Wir nehmen daher keinen Anstand, Ihnen die Fristerstrekung für einen Theil der im Uebrigen ganz und ungetheilt bleibenden Konzession und damit die präjudizielle Bejahung der oben aufgeworfenen Frage, ob unter ganz besondern Umständen ein stükweiser Finanzausweis abzunehmen sei, zu empfehlen.

Sollten Sie gegen die Gutheißung dieses Grundsazes Bedenken tragen, so mögen Sie eventuell der Gesellschaft die Erreichung des wohlberechtigten Zwekes dadurch ermöglichen, daß Sie die Linie Rappersweil-Brunnen ebenfalls in rechtlich von einander unabhängige Sektionen -- Rappersweil-Pfäffikon und Pfäffikon-Brunnen -- theilen und für die leztere Sektion die Fristen gemäß Antrag verlängern.

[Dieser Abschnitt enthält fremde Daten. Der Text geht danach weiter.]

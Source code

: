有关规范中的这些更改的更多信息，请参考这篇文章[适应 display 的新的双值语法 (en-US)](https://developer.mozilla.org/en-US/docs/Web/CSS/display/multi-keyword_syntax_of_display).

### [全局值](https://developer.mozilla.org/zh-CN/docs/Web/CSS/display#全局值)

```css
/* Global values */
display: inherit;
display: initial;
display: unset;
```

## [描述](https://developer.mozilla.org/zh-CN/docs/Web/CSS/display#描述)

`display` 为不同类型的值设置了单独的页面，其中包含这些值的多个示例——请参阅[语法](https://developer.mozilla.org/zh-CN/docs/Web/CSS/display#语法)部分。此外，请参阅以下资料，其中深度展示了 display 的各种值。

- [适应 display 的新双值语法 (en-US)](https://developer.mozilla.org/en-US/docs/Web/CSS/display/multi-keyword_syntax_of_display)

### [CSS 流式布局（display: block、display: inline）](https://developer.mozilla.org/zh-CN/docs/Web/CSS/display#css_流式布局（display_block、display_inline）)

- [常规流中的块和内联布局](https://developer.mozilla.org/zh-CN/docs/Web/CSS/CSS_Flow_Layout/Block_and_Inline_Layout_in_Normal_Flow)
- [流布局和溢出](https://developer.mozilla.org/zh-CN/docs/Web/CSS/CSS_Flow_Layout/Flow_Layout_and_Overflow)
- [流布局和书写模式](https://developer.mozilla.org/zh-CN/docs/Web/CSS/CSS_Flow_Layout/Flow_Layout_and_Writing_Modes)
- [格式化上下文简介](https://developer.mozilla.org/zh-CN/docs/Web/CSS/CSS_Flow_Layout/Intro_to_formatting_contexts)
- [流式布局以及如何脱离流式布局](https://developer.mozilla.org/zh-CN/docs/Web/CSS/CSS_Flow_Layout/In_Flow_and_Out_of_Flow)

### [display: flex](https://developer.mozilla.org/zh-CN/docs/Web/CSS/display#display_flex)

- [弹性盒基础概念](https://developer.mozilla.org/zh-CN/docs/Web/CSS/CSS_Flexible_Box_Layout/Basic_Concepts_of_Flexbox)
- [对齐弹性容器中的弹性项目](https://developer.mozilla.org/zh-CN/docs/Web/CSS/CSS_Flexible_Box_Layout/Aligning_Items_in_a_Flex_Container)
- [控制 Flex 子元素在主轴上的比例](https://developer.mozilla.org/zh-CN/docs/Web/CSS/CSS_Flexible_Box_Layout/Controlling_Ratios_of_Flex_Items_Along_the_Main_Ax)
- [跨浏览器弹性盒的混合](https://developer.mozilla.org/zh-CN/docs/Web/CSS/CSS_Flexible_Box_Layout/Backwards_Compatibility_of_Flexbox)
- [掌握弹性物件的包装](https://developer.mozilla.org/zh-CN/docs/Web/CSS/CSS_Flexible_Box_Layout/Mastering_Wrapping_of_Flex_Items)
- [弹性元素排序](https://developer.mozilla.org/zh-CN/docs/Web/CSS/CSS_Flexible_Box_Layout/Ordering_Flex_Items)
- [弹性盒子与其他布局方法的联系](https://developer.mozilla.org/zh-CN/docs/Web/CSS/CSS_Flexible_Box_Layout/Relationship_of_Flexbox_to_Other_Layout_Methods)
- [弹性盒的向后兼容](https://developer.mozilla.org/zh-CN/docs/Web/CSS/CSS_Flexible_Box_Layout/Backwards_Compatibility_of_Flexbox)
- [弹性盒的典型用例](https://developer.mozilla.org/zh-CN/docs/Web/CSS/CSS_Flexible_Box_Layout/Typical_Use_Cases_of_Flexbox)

Indem wir Ihnen die Annahme des nachfolgenden Beschlußentwurfes beantragen, versichern wir Sie, Tit., unserer vollkommensten Hochachtung.

Bern, den 8. Dezember 1875.

Im Namen des Schweiz. Bundesrathes, Der Bundespräsident:

Scherer.

Der Kanzler der Eidgenossenschaft: Schiess.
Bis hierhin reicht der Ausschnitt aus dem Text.